Despite Secretary Sebelius’s statements last year, Medicare recipients, and especially those with Medicare Advantage or Part C type of coverage, until now have been denied Medicare coverage for ongoing rehabilitation once improvement cannot be documented. Private insurance companies manage the payment of Medicare Advantage or Part C Medicare claims. Because Medicare payment for the provided care has been denied by insurance companies, nursing homes have been reluctant to continue providing therapy with no assurance of payment being available for services.
There is a process for a patient to appeal what is thought to be a wrongful denial of a Medicare claim. Written instructions for appeal are provided by the nursing home at the time that Medicare coverage is denied. The initial appeal is made immediately by phone to a Quality Improvement Organization, which most Medicare recipients have heard reference to as a “QIO.”
Further appeal of an initial telephone denial can be made in writing to the QIO and, ultimately, to an Administrative Law Judge. Appealing the denial of Medicare coverage past the initial QIO stage can be time consuming and expensive. Appeals rarely have been pursued since there is little to recover from an insurance company or QIO for denying a claim wrongly since usually a patient will choose to discontinue therapy services when the telephone appeal fails, rather than to pay privately.
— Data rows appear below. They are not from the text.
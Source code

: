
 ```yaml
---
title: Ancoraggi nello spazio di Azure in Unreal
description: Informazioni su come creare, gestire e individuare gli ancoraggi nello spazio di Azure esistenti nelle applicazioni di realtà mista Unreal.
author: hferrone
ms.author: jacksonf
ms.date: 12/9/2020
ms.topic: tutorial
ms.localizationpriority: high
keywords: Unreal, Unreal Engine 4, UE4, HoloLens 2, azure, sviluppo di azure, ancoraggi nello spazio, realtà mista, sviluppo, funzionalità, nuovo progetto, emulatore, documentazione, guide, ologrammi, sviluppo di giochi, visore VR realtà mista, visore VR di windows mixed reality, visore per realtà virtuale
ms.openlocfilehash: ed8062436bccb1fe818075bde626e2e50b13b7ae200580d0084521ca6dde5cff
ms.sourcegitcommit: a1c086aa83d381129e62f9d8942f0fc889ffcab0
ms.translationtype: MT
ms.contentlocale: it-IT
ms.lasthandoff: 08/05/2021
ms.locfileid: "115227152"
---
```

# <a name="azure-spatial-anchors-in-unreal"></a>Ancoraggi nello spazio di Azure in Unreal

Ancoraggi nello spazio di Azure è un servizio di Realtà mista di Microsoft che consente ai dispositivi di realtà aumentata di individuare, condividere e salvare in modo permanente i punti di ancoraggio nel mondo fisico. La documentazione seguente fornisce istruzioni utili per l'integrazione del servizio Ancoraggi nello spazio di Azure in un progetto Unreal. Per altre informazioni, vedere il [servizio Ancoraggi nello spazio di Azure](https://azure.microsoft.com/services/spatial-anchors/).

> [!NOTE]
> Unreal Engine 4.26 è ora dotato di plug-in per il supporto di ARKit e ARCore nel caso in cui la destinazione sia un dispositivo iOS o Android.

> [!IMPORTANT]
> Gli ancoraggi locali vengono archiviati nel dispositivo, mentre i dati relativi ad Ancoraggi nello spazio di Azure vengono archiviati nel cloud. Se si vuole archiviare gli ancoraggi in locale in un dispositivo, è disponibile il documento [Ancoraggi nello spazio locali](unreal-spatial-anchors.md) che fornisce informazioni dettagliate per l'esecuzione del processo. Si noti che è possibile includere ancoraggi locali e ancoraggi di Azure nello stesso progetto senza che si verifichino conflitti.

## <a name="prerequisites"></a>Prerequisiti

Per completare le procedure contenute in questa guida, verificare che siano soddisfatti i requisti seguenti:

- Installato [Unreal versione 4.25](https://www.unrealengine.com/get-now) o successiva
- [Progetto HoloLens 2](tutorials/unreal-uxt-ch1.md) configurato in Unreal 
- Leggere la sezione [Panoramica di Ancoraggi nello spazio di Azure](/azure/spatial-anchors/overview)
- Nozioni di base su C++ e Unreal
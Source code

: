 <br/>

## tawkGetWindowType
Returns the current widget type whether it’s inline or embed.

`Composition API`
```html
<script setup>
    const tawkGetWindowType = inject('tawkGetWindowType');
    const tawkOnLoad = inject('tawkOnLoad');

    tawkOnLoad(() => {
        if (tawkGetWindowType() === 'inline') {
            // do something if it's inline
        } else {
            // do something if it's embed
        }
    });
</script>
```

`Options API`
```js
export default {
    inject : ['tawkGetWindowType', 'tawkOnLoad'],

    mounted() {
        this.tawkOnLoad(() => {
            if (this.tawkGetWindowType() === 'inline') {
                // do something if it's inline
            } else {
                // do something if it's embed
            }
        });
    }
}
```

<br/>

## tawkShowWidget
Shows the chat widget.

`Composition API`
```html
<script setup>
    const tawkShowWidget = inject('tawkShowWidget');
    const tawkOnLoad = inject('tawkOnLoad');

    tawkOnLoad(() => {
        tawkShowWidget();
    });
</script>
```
It is tempting to see the insurance companies in the role of villains because of their ongoing denial of Medicare coverage for claims that Secretary Sebelius said should have been covered according to federal policy. But the Medicare reimbursement system is complicated, and it is probably unfair to make the insurance companies the lonely scapegoat. As nursing homes become aware of the new CMS standards, there should be more claims submitted for maintenance therapy. Families who advocate for the care of their loved ones need to have higher expectations and be prepared to use the new language of the CMS policy manual to appeal therapy claims which seem to have been wrongfully denied.